The text is divided according to the chapters (known as κεφαλαια / kephalaia), whose numbers are given in the margin, and the chapter titles (known as τιτλοι / titloi) at the top of the pages. There is also a division according to the Ammonian Sections (there are 235 in Mark, with the last section in 16:14), with references to the Eusebian Canons (an early system of dividing the four Gospels into different sections) which are written below the Ammonian Section numbers.
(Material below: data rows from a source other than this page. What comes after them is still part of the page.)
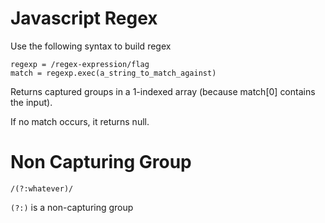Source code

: # Javascript Regex

Use the following syntax to build regex

```
regexp = /regex-expression/flag
match = regexp.exec(a_string_to_match_against)
```

Returns captured groups in a 1-indexed array (because match[0] contains the input).

If no match occurs, it returns null.


# Non Capturing Group
`/(?:whatever)/`

`(?:)` is a non-capturing group
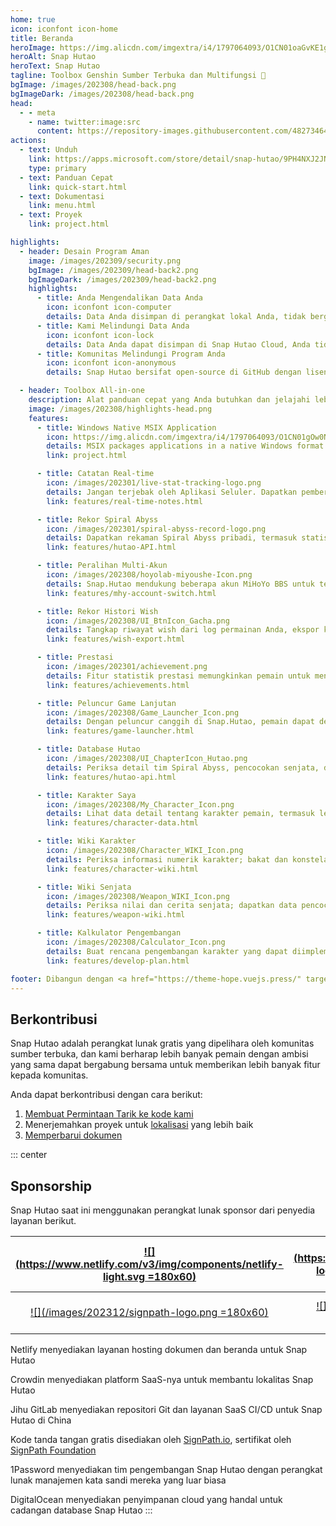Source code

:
 ```yaml
---
home: true
icon: iconfont icon-home
title: Beranda
heroImage: https://img.alicdn.com/imgextra/i4/1797064093/O1CN01oaGvKE1g6dut0pICS_!!1797064093.png_.webp
heroAlt: Snap Hutao
heroText: Snap Hutao
tagline: Toolbox Genshin Sumber Terbuka dan Multifungsi 🧰
bgImage: /images/202308/head-back.png
bgImageDark: /images/202308/head-back.png
head:
  - - meta
    - name: twitter:image:src
      content: https://repository-images.githubusercontent.com/482734649/eb0f81d6-29a8-4d3c-8012-d85475cd89ee
actions:
  - text: Unduh
    link: https://apps.microsoft.com/store/detail/snap-hutao/9PH4NXJ2JN52
    type: primary
  - text: Panduan Cepat
    link: quick-start.html
  - text: Dokumentasi
    link: menu.html
  - text: Proyek
    link: project.html

highlights:
  - header: Desain Program Aman
    image: /images/202309/security.png
    bgImage: /images/202309/head-back2.png
    bgImageDark: /images/202309/head-back2.png
    highlights:
      - title: Anda Mengendalikan Data Anda
        icon: iconfont icon-computer
        details: Data Anda disimpan di perangkat lokal Anda, tidak bergantung pada layanan cloud atau platform pihak ketiga, Anda memiliki kebebasan mengendalikan data Anda.
      - title: Kami Melindungi Data Anda
        icon: iconfont icon-lock
        details: Data Anda dapat disimpan di Snap Hutao Cloud, Anda tidak akan kehilangan data saat menggunakan perangkat baru.
      - title: Komunitas Melindungi Program Anda
        icon: iconfont icon-anonymous
        details: Snap Hutao bersifat open-source di GitHub dengan lisensi MIT, kami menyambut anggota komunitas untuk meninjau dan berkontribusi pada kode kami.

  - header: Toolbox All-in-one
    description: Alat panduan cepat yang Anda butuhkan dan jelajahi lebih banyak kemungkinan
    image: /images/202308/highlights-head.png
    features:
      - title: Windows Native MSIX Application
        icon: https://img.alicdn.com/imgextra/i4/1797064093/O1CN01gOw0Nk1g6e0yjfAlD_!!1797064093.png_.webp
        details: MSIX packages applications in a native Windows format and supports sandbox technology, ensuring system stability and cleanliness
        link: project.html

      - title: Catatan Real-time
        icon: /images/202301/live-stat-tracking-logo.png
        details: Jangan terjebak oleh Aplikasi Seluler. Dapatkan pemberitahuan catatan real-time Genshin Anda di desktop Anda dengan notifikasi Windows asli.
        link: features/real-time-notes.html

      - title: Rekor Spiral Abyss
        icon: /images/202301/spiral-abyss-record-logo.png
        details: Dapatkan rekaman Spiral Abyss pribadi, termasuk statistik dan data detail, simpan tantangan Spiral Abyss sebelumnya secara permanen di perangkat Anda.
        link: features/hutao-API.html

      - title: Peralihan Multi-Akun
        icon: /images/202308/hoyolab-miyoushe-Icon.png
        details: Snap.Hutao mendukung beberapa akun MiHoYo BBS untuk tetap masuk dan membuat profil terpisah untuk setiap akun dalam setiap fungsi, sehingga pemain dapat dengan mudah mengelola beberapa akun mereka.
        link: features/mhy-account-switch.html

      - title: Rekor Histori Wish
        icon: /images/202308/UI_BtnIcon_Gacha.png
        details: Tangkap riwayat wish dari log permainan Anda, ekspor ke perangkat lokal Anda, dengan dukungan arsip data akun tanpa batas.
        link: features/wish-export.html

      - title: Prestasi
        icon: /images/202301/achievement.png
        details: Fitur statistik prestasi memungkinkan pemain untuk mengekspor data prestasi dan menjaga statistik di luar game; berdasarkan pemisahan prestasi, pemain dapat mengelola tonggak untuk prestasi tersembunyi.
        link: features/achievements.html

      - title: Peluncur Game Lanjutan
        icon: /images/202308/Game_Launcher_Icon.png
        details: Dengan peluncur canggih di Snap.Hutao, pemain dapat dengan mudah beralih antara akun Genshin mereka, beralih server, mengubah pengaturan jendela permainan, dan menjelajahi fitur lebih lanjut.
        link: features/game-launcher.html

      - title: Database Hutao
        icon: /images/202308/UI_ChapterIcon_Hutao.png
        details: Periksa detail tim Spiral Abyss, pencocokan senjata, dan pencocokan set artefak komunitas saat ini; bagikan konfigurasi lineup Spiral Abyss Anda sendiri.
        link: features/hutao-api.html

      - title: Karakter Saya
        icon: /images/202308/My_Character_Icon.png
        details: Lihat data detail tentang karakter pemain, termasuk level, konstelasi, senjata, bakat, set artefak, dll.; hitung otomatis skor set artefak.
        link: features/character-data.html

      - title: Wiki Karakter
        icon: /images/202308/Character_WIKI_Icon.png
        details: Periksa informasi numerik karakter; bakat dan konstelasi; bahan pelatihan; cerita latar belakang karakter dan informasi lainnya; dapatkan skema pencocokan senjata dan set artefak terbanyak di antara pemain melalui database Hutao.
        link: features/character-wiki.html

      - title: Wiki Senjata
        icon: /images/202308/Weapon_WIKI_Icon.png
        details: Periksa nilai dan cerita senjata; dapatkan data pencocokan karakter terbanyak di antara pemain melalui database Hutao.
        link: features/weapon-wiki.html

      - title: Kalkulator Pengembangan
        icon: /images/202308/Calculator_Icon.png
        details: Buat rencana pengembangan karakter yang dapat diimplementasikan berdasarkan situasi Anda; mendukung beberapa akun, beberapa daftar rencana, dan catatan item backpack.
        link: features/develop-plan.html

footer: Dibangun dengan <a href="https://theme-hope.vuejs.press/" target="_blank">VuePress Theme Hope</a> | Menjadi alat Genshin Impact terbaik
---
```


## Berkontribusi

Snap Hutao adalah perangkat lunak gratis yang dipelihara oleh komunitas sumber terbuka, dan kami berharap lebih banyak pemain dengan ambisi yang sama dapat bergabung bersama untuk memberikan lebih banyak fitur kepada komunitas.

Anda dapat berkontribusi dengan cara berikut:

1. [Membuat Permintaan Tarik ke kode kami](https://github.com/DGP-Studio/Snap.Hutao/pulls)
2. Menerjemahkan proyek untuk [lokalisasi](i18n.md) yang lebih baik
3. [Memperbarui dokumen](https://github.com/DGP-Studio/Snap.Hutao.Docs)

<!-- @include: star-request.md -->

::: center

## Sponsorship

Snap Hutao saat ini menggunakan perangkat lunak sponsor dari penyedia layanan berikut.

| [![](https://www.netlify.com/v3/img/components/netlify-light.svg =180x60)](https://www.netlify.com/) | [![](https://support.crowdin.com/assets/logos/core-logo/svg/crowdin-core-logo-cDark.svg =180x60)](https://crowdin.com/) |          [![](/images/202312/gitlab-logo.svg =180x60)](https://gitlab.cn/)           |
| :--------------------------------------------------------------------------------------------------: | :---------------------------------------------------------------------------------------------------------------------: | :----------------------------------------------------------------------------------: |
|              [![](/images/202312/signpath-logo.png =180x60)](https://about.signpath.io)              |                        [![](/images/202312/1Password-logo.svg =180x35)](https://1password.com/)                         | [![](/images/202312/digitalocean-horizontal.svg =180x40)](https://about.signpath.io) |

Netlify menyediakan layanan hosting dokumen dan beranda untuk Snap Hutao

Crowdin menyediakan platform SaaS-nya untuk membantu lokalitas Snap Hutao

Jihu GitLab menyediakan repositori Git dan layanan SaaS CI/CD untuk Snap Hutao di China

Kode tanda tangan gratis disediakan oleh [SignPath.io](https://signpath.io/), sertifikat oleh [SignPath Foundation](https://signpath.org/)

1Password menyediakan tim pengembangan Snap Hutao dengan perangkat lunak manajemen kata sandi mereka yang luar biasa

DigitalOcean menyediakan penyimpanan cloud yang handal untuk cadangan database Snap Hutao
:::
It contains the tables of contents (also known as κεφαλαια) before Luke and John, lectionary markings at the margin, the liturgical book known as the Synaxarion (a list of saint's days), however due to what appears to be several missing leaves at the end, the Menologion (a list of readings to be read each calendar month) is not extant. There are subscriptions at the end of each Gospel which contain the number of lines (known as στιχοι / stichoi). Some disputed passages are marked by an obelus in the margin.
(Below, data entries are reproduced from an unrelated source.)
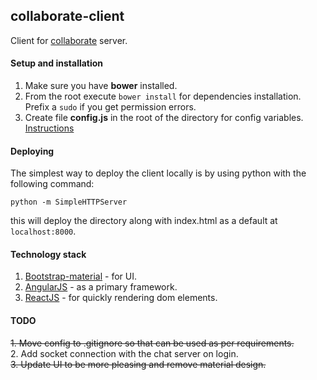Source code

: ## collaborate-client

Client for [collaborate](https://github.com/Pranay92/collaborate) server.

#### Setup and installation

1. Make sure you have **bower** installed.
2. From the root execute ````bower install```` for dependencies installation. Prefix a ````sudo```` if you get permission errors.
3. Create file **config.js** in the root of the directory for config variables. [Instructions](https://github.com/Pranay92/collaborate-client/wiki/Config)

#### Deploying

The simplest way to deploy the client locally is by using python with the following command:

````python -m SimpleHTTPServer````

this will deploy the directory along with index.html as a default at ````localhost:8000````.

#### Technology stack

1. [Bootstrap-material](https://fezvrasta.github.io/bootstrap-material-design/) - for UI.
2. [AngularJS](angularjs.org) - as a primary framework.
3. [ReactJS](https://facebook.github.io/react/) - for quickly rendering dom elements.


#### TODO

~~1. Move config to .gitignore so that can be used as per requirements.~~   
2. Add socket connection with the chat server on login.   
~~3. Update UI to be more pleasing and remove material design.~~

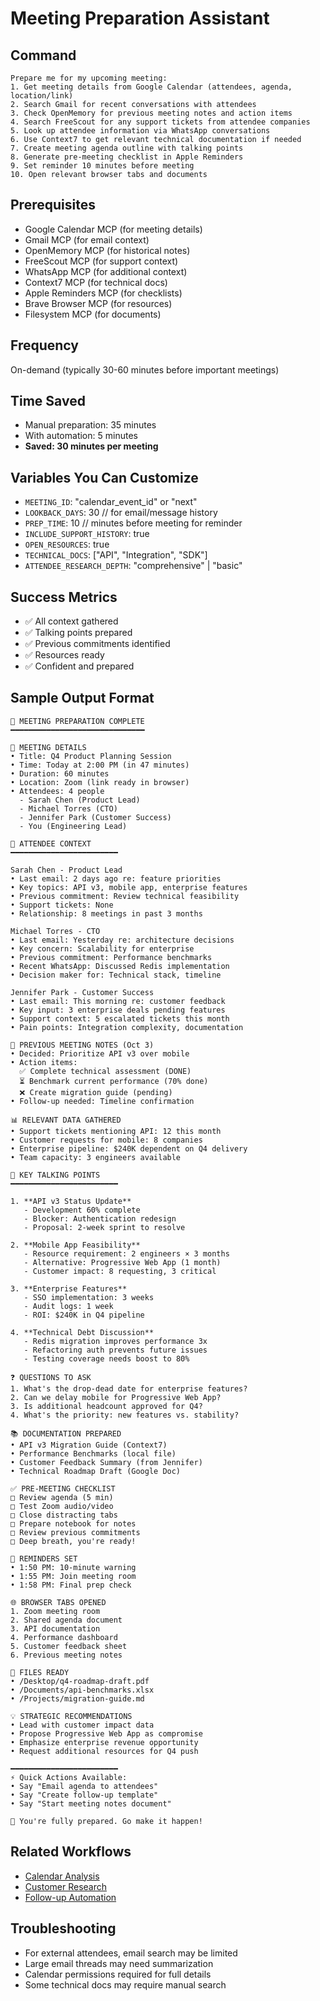 # Meeting Preparation Assistant

## Command
```
Prepare me for my upcoming meeting:
1. Get meeting details from Google Calendar (attendees, agenda, location/link)
2. Search Gmail for recent conversations with attendees
3. Check OpenMemory for previous meeting notes and action items
4. Search FreeScout for any support tickets from attendee companies
5. Look up attendee information via WhatsApp conversations
6. Use Context7 to get relevant technical documentation if needed
7. Create meeting agenda outline with talking points
8. Generate pre-meeting checklist in Apple Reminders
9. Set reminder 10 minutes before meeting
10. Open relevant browser tabs and documents
```

## Prerequisites
- Google Calendar MCP (for meeting details)
- Gmail MCP (for email context)
- OpenMemory MCP (for historical notes)
- FreeScout MCP (for support context)
- WhatsApp MCP (for additional context)
- Context7 MCP (for technical docs)
- Apple Reminders MCP (for checklists)
- Brave Browser MCP (for resources)
- Filesystem MCP (for documents)

## Frequency
On-demand (typically 30-60 minutes before important meetings)

## Time Saved
- Manual preparation: 35 minutes
- With automation: 5 minutes
- **Saved: 30 minutes per meeting**

## Variables You Can Customize
- `MEETING_ID`: "calendar_event_id" or "next"
- `LOOKBACK_DAYS`: 30 // for email/message history
- `PREP_TIME`: 10 // minutes before meeting for reminder
- `INCLUDE_SUPPORT_HISTORY`: true
- `OPEN_RESOURCES`: true
- `TECHNICAL_DOCS`: ["API", "Integration", "SDK"]
- `ATTENDEE_RESEARCH_DEPTH`: "comprehensive" | "basic"

## Success Metrics
- ✅ All context gathered
- ✅ Talking points prepared
- ✅ Previous commitments identified
- ✅ Resources ready
- ✅ Confident and prepared

## Sample Output Format
```
📅 MEETING PREPARATION COMPLETE
━━━━━━━━━━━━━━━━━━━━━━━━━━━━━━

🎯 MEETING DETAILS
• Title: Q4 Product Planning Session
• Time: Today at 2:00 PM (in 47 minutes)
• Duration: 60 minutes
• Location: Zoom (link ready in browser)
• Attendees: 4 people
  - Sarah Chen (Product Lead)
  - Michael Torres (CTO)
  - Jennifer Park (Customer Success)
  - You (Engineering Lead)

👥 ATTENDEE CONTEXT
━━━━━━━━━━━━━━━━━━━━━━━━

Sarah Chen - Product Lead
• Last email: 2 days ago re: feature priorities
• Key topics: API v3, mobile app, enterprise features
• Previous commitment: Review technical feasibility
• Support tickets: None
• Relationship: 8 meetings in past 3 months

Michael Torres - CTO
• Last email: Yesterday re: architecture decisions
• Key concern: Scalability for enterprise
• Previous commitment: Performance benchmarks
• Recent WhatsApp: Discussed Redis implementation
• Decision maker for: Technical stack, timeline

Jennifer Park - Customer Success
• Last email: This morning re: customer feedback
• Key input: 3 enterprise deals pending features
• Support context: 5 escalated tickets this month
• Pain points: Integration complexity, documentation

📝 PREVIOUS MEETING NOTES (Oct 3)
• Decided: Prioritize API v3 over mobile
• Action items:
  ✅ Complete technical assessment (DONE)
  ⏳ Benchmark current performance (70% done)
  ❌ Create migration guide (pending)
• Follow-up needed: Timeline confirmation

📊 RELEVANT DATA GATHERED
• Support tickets mentioning API: 12 this month
• Customer requests for mobile: 8 companies
• Enterprise pipeline: $240K dependent on Q4 delivery
• Team capacity: 3 engineers available

💬 KEY TALKING POINTS
━━━━━━━━━━━━━━━━━━━━━━━━

1. **API v3 Status Update**
   - Development 60% complete
   - Blocker: Authentication redesign
   - Proposal: 2-week sprint to resolve

2. **Mobile App Feasibility**
   - Resource requirement: 2 engineers × 3 months
   - Alternative: Progressive Web App (1 month)
   - Customer impact: 8 requesting, 3 critical

3. **Enterprise Features**
   - SSO implementation: 3 weeks
   - Audit logs: 1 week
   - ROI: $240K in Q4 pipeline

4. **Technical Debt Discussion**
   - Redis migration improves performance 3x
   - Refactoring auth prevents future issues
   - Testing coverage needs boost to 80%

❓ QUESTIONS TO ASK
1. What's the drop-dead date for enterprise features?
2. Can we delay mobile for Progressive Web App?
3. Is additional headcount approved for Q4?
4. What's the priority: new features vs. stability?

📚 DOCUMENTATION PREPARED
• API v3 Migration Guide (Context7)
• Performance Benchmarks (local file)
• Customer Feedback Summary (from Jennifer)
• Technical Roadmap Draft (Google Doc)

✅ PRE-MEETING CHECKLIST
□ Review agenda (5 min)
□ Test Zoom audio/video
□ Close distracting tabs
□ Prepare notebook for notes
□ Review previous commitments
□ Deep breath, you're ready!

🔔 REMINDERS SET
• 1:50 PM: 10-minute warning
• 1:55 PM: Join meeting room
• 1:58 PM: Final prep check

🌐 BROWSER TABS OPENED
1. Zoom meeting room
2. Shared agenda document
3. API documentation
4. Performance dashboard
5. Customer feedback sheet
6. Previous meeting notes

📂 FILES READY
• /Desktop/q4-roadmap-draft.pdf
• /Documents/api-benchmarks.xlsx
• /Projects/migration-guide.md

💡 STRATEGIC RECOMMENDATIONS
• Lead with customer impact data
• Propose Progressive Web App as compromise
• Emphasize enterprise revenue opportunity
• Request additional resources for Q4 push

━━━━━━━━━━━━━━━━━━━━━━━━
⚡ Quick Actions Available:
• Say "Email agenda to attendees"
• Say "Create follow-up template"
• Say "Start meeting notes document"

🎯 You're fully prepared. Go make it happen!
```

## Related Workflows
- [Calendar Analysis](../weekly/calendar-optimization.md)
- [Customer Research](../on-demand/customer-communication-hub.md)
- [Follow-up Automation](./meeting-followup.md)

## Troubleshooting
- For external attendees, email search may be limited
- Large email threads may need summarization
- Calendar permissions required for full details
- Some technical docs may require manual search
Several copyists were used in the writing of the manuscript. According to Scrivener it was "shamefully ill written, torn and much mutilated", but it has "valuable readings by far the most important at Lambeth". According to him the handwriting is a "miserable scrawl" written on "the coarsest parchment".

== Text ==

The Greek text of the codex is mixed. Textual critic Kurt Aland did not place it in any of his categories of New Testament manuscripts.

According to the Claremont Profile Method (a specific analysis method of textual data), it has a mixed text in Luke 1 and Luke 20 (fragmentary). It has a mixture of Byzantine families in Luke 10. It also belongs to the textual cluster 1009.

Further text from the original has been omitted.